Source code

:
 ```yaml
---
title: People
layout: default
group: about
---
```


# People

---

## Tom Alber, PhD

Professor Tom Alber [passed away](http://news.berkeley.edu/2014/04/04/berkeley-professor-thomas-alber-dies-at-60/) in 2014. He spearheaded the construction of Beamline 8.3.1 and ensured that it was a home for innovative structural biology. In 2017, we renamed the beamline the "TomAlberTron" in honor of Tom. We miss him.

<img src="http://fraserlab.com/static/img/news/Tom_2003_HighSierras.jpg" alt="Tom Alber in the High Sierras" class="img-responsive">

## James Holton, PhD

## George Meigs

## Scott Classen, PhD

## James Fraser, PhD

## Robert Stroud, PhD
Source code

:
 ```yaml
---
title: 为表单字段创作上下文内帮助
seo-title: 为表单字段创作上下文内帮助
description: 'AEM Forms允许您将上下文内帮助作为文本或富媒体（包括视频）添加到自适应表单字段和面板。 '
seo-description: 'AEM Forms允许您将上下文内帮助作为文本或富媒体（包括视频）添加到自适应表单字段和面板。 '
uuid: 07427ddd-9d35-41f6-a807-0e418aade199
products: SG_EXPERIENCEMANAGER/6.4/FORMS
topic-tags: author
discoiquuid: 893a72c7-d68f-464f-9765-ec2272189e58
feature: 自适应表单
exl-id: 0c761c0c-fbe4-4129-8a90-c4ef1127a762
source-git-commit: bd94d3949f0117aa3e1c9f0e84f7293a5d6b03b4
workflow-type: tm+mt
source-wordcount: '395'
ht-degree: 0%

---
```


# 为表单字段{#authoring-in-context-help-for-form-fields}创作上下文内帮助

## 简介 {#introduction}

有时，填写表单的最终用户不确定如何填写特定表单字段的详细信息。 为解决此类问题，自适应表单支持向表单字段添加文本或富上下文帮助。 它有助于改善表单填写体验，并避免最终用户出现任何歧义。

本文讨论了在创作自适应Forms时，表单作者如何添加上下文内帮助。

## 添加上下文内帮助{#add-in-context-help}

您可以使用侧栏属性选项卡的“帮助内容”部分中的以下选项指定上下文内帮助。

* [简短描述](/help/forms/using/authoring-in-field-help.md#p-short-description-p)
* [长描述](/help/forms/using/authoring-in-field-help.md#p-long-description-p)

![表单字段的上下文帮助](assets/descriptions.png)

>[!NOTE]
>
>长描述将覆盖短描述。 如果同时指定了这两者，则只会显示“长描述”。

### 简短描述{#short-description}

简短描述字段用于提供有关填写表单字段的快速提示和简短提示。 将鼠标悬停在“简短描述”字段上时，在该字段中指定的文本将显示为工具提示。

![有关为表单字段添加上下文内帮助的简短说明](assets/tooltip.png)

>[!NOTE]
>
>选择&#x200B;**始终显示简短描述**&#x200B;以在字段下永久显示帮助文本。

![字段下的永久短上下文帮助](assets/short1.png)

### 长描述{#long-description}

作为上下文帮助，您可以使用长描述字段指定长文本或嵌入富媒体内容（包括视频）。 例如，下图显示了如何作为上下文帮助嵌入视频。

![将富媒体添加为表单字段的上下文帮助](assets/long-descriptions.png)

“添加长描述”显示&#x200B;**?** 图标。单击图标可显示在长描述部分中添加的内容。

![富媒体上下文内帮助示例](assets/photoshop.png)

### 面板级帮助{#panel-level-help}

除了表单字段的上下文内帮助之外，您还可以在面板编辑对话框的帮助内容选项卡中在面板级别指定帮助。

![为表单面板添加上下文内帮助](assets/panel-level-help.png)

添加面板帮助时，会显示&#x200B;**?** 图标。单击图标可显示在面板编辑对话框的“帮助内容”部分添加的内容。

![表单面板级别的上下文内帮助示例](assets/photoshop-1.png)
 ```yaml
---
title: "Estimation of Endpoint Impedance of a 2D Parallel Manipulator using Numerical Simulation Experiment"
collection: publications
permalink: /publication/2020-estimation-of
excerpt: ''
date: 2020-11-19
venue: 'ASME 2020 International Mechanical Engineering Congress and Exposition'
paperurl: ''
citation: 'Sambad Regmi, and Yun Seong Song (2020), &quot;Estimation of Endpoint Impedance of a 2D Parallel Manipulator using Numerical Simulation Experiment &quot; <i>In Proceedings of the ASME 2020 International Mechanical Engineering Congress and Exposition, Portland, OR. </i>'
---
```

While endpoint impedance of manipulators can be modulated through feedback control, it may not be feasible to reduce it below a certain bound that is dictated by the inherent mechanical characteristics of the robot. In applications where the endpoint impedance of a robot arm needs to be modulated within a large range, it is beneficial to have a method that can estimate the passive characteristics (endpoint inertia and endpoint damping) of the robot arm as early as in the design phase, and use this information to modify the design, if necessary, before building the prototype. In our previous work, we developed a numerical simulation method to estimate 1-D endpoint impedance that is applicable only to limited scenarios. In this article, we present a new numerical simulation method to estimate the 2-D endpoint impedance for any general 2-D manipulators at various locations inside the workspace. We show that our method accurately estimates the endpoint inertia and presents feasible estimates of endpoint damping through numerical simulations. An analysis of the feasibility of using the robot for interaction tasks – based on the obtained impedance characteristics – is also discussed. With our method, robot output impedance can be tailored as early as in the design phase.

**WHAT YOU SHOULD DO:** Beginning at the top of the records above, transcribe each line exactly up to and including the line that holds "## George Meigs".

**TASK OUTPUT:**
Source code

:
 ```yaml
---
title: People
layout: default
group: about
---
```


# People

---

## Tom Alber, PhD

Professor Tom Alber [passed away](http://news.berkeley.edu/2014/04/04/berkeley-professor-thomas-alber-dies-at-60/) in 2014. He spearheaded the construction of Beamline 8.3.1 and ensured that it was a home for innovative structural biology. In 2017, we renamed the beamline the "TomAlberTron" in honor of Tom. We miss him.

<img src="http://fraserlab.com/static/img/news/Tom_2003_HighSierras.jpg" alt="Tom Alber in the High Sierras" class="img-responsive">

## James Holton, PhD

## George Meigs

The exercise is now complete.